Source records
┄┄┄┄┄┄

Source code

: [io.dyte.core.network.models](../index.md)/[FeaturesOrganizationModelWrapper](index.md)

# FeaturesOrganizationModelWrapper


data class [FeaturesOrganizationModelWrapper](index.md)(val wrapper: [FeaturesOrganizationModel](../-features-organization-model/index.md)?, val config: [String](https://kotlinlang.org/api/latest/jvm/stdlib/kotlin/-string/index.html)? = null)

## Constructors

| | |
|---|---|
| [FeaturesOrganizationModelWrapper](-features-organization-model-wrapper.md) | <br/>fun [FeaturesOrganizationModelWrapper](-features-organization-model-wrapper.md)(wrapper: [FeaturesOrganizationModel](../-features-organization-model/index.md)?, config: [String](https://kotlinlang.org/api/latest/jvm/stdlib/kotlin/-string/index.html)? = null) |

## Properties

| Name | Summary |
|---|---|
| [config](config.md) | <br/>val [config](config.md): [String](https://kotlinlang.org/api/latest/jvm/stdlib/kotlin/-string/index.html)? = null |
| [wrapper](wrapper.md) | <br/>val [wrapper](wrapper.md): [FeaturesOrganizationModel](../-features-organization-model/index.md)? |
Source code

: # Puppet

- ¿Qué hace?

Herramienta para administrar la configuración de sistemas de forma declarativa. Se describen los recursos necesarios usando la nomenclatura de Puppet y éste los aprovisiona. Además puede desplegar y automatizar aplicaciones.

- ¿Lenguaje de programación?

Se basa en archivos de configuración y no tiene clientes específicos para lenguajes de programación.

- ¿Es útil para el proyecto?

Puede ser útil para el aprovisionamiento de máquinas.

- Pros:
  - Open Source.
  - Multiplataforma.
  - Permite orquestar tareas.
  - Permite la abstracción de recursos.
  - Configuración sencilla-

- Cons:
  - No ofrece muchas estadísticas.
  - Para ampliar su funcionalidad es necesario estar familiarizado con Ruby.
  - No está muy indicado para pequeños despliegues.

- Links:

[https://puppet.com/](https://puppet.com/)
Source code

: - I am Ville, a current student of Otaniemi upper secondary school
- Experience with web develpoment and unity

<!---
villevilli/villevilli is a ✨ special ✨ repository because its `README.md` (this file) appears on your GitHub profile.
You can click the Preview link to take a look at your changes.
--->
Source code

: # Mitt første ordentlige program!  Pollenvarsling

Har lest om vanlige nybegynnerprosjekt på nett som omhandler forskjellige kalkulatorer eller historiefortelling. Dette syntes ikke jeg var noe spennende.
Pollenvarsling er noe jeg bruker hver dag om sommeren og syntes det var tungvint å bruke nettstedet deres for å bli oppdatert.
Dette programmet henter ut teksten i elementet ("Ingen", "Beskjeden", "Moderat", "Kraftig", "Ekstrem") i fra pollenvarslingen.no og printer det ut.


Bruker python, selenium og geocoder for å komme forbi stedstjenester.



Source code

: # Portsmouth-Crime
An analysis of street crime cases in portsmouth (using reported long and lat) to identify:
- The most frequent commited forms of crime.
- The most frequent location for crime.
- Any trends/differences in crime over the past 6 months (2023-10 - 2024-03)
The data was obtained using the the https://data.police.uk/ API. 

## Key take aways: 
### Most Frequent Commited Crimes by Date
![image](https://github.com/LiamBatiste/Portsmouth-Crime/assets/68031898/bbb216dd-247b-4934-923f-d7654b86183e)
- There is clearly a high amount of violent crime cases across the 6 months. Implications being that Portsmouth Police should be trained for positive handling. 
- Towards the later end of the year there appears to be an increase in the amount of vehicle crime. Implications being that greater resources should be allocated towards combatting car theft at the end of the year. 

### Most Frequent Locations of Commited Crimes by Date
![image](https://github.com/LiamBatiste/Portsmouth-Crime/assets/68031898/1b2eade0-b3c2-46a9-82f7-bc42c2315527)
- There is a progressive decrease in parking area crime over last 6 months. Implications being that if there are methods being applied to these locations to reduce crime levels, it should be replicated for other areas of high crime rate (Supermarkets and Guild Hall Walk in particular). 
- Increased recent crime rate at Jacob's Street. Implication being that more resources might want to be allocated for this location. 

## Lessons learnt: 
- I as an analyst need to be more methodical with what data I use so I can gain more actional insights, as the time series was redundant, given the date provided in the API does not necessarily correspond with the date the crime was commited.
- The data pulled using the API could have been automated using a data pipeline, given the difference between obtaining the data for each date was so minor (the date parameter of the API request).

┄┄┄┄┄┄

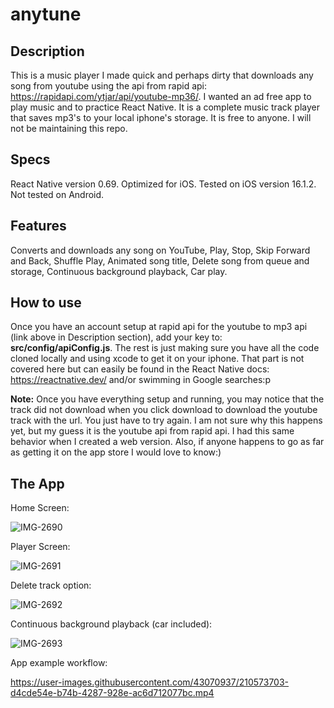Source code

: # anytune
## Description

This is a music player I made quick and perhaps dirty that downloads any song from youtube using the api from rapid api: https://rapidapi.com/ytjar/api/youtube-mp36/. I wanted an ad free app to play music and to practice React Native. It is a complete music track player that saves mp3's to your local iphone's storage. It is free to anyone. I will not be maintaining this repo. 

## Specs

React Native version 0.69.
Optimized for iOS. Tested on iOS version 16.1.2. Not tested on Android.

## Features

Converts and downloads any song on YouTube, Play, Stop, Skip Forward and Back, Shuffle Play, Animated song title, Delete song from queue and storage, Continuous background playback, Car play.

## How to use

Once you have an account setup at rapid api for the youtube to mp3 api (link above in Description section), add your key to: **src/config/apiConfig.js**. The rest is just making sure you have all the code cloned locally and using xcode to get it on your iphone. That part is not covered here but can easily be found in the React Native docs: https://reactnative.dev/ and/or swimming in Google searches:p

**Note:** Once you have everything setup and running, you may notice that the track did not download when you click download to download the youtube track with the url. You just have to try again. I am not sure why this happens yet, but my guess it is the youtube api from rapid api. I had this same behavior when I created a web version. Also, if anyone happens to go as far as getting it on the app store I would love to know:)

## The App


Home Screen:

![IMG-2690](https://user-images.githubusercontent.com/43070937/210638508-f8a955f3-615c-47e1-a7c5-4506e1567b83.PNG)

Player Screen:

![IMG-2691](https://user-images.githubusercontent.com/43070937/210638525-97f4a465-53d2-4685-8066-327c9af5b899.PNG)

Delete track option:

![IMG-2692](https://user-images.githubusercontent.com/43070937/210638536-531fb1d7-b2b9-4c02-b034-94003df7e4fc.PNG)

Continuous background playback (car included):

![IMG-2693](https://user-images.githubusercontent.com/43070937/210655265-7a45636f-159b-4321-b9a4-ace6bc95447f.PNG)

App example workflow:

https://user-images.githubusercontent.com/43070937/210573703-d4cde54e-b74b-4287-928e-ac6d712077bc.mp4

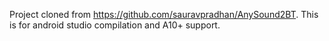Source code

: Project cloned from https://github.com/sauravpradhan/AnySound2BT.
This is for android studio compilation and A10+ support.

┄┄┄┄┄┄

* **The task**
Which lines above run from the one containing "data class [FeaturesOrganizationModelWrapper](index.md)(val" to the one containing "- ¿Lenguaje de programación?"? Give them again exactly, both ends included.

* **Response to the task**
data class [FeaturesOrganizationModelWrapper](index.md)(val wrapper: [FeaturesOrganizationModel](../-features-organization-model/index.md)?, val config: [String](https://kotlinlang.org/api/latest/jvm/stdlib/kotlin/-string/index.html)? = null)

## Constructors

| | |
|---|---|
| [FeaturesOrganizationModelWrapper](-features-organization-model-wrapper.md) | <br/>fun [FeaturesOrganizationModelWrapper](-features-organization-model-wrapper.md)(wrapper: [FeaturesOrganizationModel](../-features-organization-model/index.md)?, config: [String](https://kotlinlang.org/api/latest/jvm/stdlib/kotlin/-string/index.html)? = null) |

## Properties

| Name | Summary |
|---|---|
| [config](config.md) | <br/>val [config](config.md): [String](https://kotlinlang.org/api/latest/jvm/stdlib/kotlin/-string/index.html)? = null |
| [wrapper](wrapper.md) | <br/>val [wrapper](wrapper.md): [FeaturesOrganizationModel](../-features-organization-model/index.md)? |
Source code

: # Puppet

- ¿Qué hace?

Herramienta para administrar la configuración de sistemas de forma declarativa. Se describen los recursos necesarios usando la nomenclatura de Puppet y éste los aprovisiona. Además puede desplegar y automatizar aplicaciones.

- ¿Lenguaje de programación?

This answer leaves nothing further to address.